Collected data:
-------

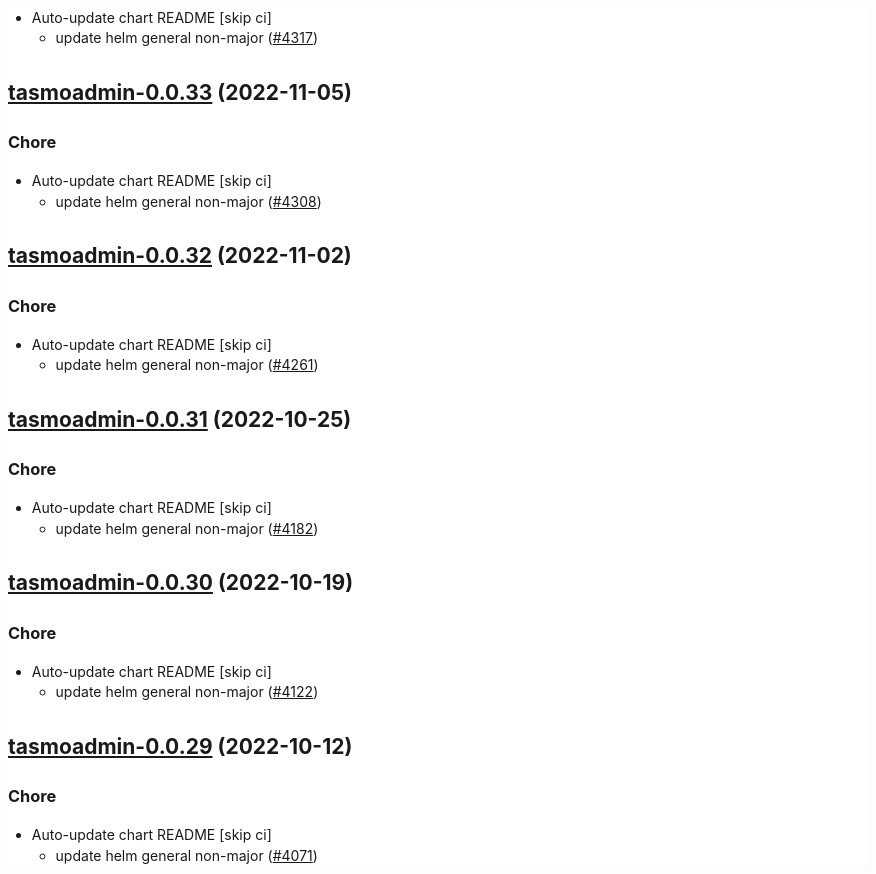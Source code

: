 - Auto-update chart README [skip ci]
  - update helm general non-major ([#4317](https://github.com/truecharts/charts/issues/4317))




## [tasmoadmin-0.0.33](https://github.com/truecharts/charts/compare/tasmoadmin-0.0.32...tasmoadmin-0.0.33) (2022-11-05)

### Chore

- Auto-update chart README [skip ci]
  - update helm general non-major ([#4308](https://github.com/truecharts/charts/issues/4308))




## [tasmoadmin-0.0.32](https://github.com/truecharts/charts/compare/tasmoadmin-0.0.31...tasmoadmin-0.0.32) (2022-11-02)

### Chore

- Auto-update chart README [skip ci]
  - update helm general non-major ([#4261](https://github.com/truecharts/charts/issues/4261))




## [tasmoadmin-0.0.31](https://github.com/truecharts/charts/compare/tasmoadmin-0.0.30...tasmoadmin-0.0.31) (2022-10-25)

### Chore

- Auto-update chart README [skip ci]
  - update helm general non-major ([#4182](https://github.com/truecharts/charts/issues/4182))




## [tasmoadmin-0.0.30](https://github.com/truecharts/charts/compare/tasmoadmin-0.0.29...tasmoadmin-0.0.30) (2022-10-19)

### Chore

- Auto-update chart README [skip ci]
  - update helm general non-major ([#4122](https://github.com/truecharts/charts/issues/4122))




## [tasmoadmin-0.0.29](https://github.com/truecharts/charts/compare/tasmoadmin-0.0.28...tasmoadmin-0.0.29) (2022-10-12)

### Chore

- Auto-update chart README [skip ci]
  - update helm general non-major ([#4071](https://github.com/truecharts/charts/issues/4071))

-------

→ Work item:
From the records above, return each line that has the string "compare".

→ Answer space:
## [tasmoadmin-0.0.33](https://github.com/truecharts/charts/compare/tasmoadmin-0.0.32...tasmoadmin-0.0.33) (2022-11-05)
## [tasmoadmin-0.0.32](https://github.com/truecharts/charts/compare/tasmoadmin-0.0.31...tasmoadmin-0.0.32) (2022-11-02)
## [tasmoadmin-0.0.31](https://github.com/truecharts/charts/compare/tasmoadmin-0.0.30...tasmoadmin-0.0.31) (2022-10-25)
## [tasmoadmin-0.0.30](https://github.com/truecharts/charts/compare/tasmoadmin-0.0.29...tasmoadmin-0.0.30) (2022-10-19)
## [tasmoadmin-0.0.29](https://github.com/truecharts/charts/compare/tasmoadmin-0.0.28...tasmoadmin-0.0.29) (2022-10-12)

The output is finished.